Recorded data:
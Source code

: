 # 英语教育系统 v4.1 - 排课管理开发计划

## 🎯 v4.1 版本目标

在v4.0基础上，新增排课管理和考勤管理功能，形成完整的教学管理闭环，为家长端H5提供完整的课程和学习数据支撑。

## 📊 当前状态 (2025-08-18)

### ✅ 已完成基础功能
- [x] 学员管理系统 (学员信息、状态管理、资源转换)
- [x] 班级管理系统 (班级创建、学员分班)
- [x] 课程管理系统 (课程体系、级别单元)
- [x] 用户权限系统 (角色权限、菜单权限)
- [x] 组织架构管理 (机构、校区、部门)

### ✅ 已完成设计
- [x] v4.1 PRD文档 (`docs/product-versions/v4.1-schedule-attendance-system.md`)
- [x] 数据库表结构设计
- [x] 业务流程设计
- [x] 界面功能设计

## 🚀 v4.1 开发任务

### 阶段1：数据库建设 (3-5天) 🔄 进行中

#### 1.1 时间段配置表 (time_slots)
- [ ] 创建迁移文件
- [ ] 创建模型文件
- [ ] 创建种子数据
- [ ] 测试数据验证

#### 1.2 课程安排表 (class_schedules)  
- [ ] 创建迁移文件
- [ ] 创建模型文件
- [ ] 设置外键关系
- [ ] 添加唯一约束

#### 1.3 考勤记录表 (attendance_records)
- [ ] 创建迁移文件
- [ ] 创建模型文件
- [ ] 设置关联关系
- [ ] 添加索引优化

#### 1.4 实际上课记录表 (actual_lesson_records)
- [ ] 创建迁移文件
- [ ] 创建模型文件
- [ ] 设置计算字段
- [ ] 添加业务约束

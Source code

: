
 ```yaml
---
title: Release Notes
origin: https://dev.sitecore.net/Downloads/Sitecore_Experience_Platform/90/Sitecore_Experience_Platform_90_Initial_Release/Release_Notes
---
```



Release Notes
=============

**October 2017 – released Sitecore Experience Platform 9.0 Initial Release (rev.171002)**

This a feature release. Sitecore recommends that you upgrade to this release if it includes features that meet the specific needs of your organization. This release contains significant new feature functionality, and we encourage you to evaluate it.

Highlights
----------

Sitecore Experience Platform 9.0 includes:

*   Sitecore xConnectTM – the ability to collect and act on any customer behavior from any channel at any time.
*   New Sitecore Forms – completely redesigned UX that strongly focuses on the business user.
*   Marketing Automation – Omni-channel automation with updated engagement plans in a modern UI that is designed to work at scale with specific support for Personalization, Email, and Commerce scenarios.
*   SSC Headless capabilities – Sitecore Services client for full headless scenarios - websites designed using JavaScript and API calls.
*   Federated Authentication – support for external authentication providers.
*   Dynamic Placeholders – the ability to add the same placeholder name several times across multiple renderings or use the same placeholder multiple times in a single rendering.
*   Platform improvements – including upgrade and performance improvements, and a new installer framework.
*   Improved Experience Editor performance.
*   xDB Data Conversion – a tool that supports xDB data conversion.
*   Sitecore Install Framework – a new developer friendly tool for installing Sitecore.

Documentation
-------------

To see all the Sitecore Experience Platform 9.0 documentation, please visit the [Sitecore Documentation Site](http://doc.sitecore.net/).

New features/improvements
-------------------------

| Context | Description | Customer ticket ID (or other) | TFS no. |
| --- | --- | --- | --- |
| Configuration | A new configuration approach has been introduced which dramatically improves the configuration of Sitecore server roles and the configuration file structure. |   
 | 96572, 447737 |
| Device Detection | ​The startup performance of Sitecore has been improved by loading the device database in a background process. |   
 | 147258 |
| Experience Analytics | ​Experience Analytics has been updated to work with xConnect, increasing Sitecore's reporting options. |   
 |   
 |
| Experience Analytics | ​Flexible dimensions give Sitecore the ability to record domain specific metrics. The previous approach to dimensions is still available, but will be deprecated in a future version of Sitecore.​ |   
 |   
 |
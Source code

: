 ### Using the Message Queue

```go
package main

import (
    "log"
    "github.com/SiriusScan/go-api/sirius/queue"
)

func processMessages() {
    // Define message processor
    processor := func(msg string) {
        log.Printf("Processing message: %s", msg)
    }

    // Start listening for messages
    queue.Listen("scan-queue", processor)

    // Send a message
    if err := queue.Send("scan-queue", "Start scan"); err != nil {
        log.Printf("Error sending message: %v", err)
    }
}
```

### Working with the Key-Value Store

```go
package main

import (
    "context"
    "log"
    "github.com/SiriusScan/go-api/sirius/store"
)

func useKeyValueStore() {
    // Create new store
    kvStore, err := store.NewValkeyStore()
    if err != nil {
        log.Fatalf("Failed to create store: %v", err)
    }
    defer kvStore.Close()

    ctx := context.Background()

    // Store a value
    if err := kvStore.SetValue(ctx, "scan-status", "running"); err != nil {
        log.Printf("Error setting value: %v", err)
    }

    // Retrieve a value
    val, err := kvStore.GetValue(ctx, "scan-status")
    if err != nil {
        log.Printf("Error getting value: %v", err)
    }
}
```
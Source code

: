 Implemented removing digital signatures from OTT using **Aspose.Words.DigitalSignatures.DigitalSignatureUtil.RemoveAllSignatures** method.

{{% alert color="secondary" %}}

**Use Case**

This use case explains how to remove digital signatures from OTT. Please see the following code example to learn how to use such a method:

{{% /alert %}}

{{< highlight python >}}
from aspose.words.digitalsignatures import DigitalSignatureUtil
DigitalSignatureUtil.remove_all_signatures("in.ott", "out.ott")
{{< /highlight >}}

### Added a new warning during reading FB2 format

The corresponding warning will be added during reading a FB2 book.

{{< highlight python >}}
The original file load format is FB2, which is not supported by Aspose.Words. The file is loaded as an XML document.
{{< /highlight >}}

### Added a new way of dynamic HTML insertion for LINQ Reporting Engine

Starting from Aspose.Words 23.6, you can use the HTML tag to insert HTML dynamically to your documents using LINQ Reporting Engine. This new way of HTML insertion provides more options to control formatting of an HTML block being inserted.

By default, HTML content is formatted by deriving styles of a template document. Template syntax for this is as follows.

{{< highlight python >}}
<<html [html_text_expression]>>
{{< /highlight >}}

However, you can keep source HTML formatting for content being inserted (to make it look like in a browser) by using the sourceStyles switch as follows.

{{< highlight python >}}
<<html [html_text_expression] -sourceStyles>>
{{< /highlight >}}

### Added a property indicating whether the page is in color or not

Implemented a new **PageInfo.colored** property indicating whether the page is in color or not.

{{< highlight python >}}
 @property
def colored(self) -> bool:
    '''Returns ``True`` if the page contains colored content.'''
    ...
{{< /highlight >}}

PROBLEM STATEMENT →
Could you find each line in the entries that contains the string "which" and copy it?

TASK RESULT →
| Configuration | A new configuration approach has been introduced which dramatically improves the configuration of Sitecore server roles and the configuration file structure. |   
The original file load format is FB2, which is not supported by Aspose.Words. The file is loaded as an XML document.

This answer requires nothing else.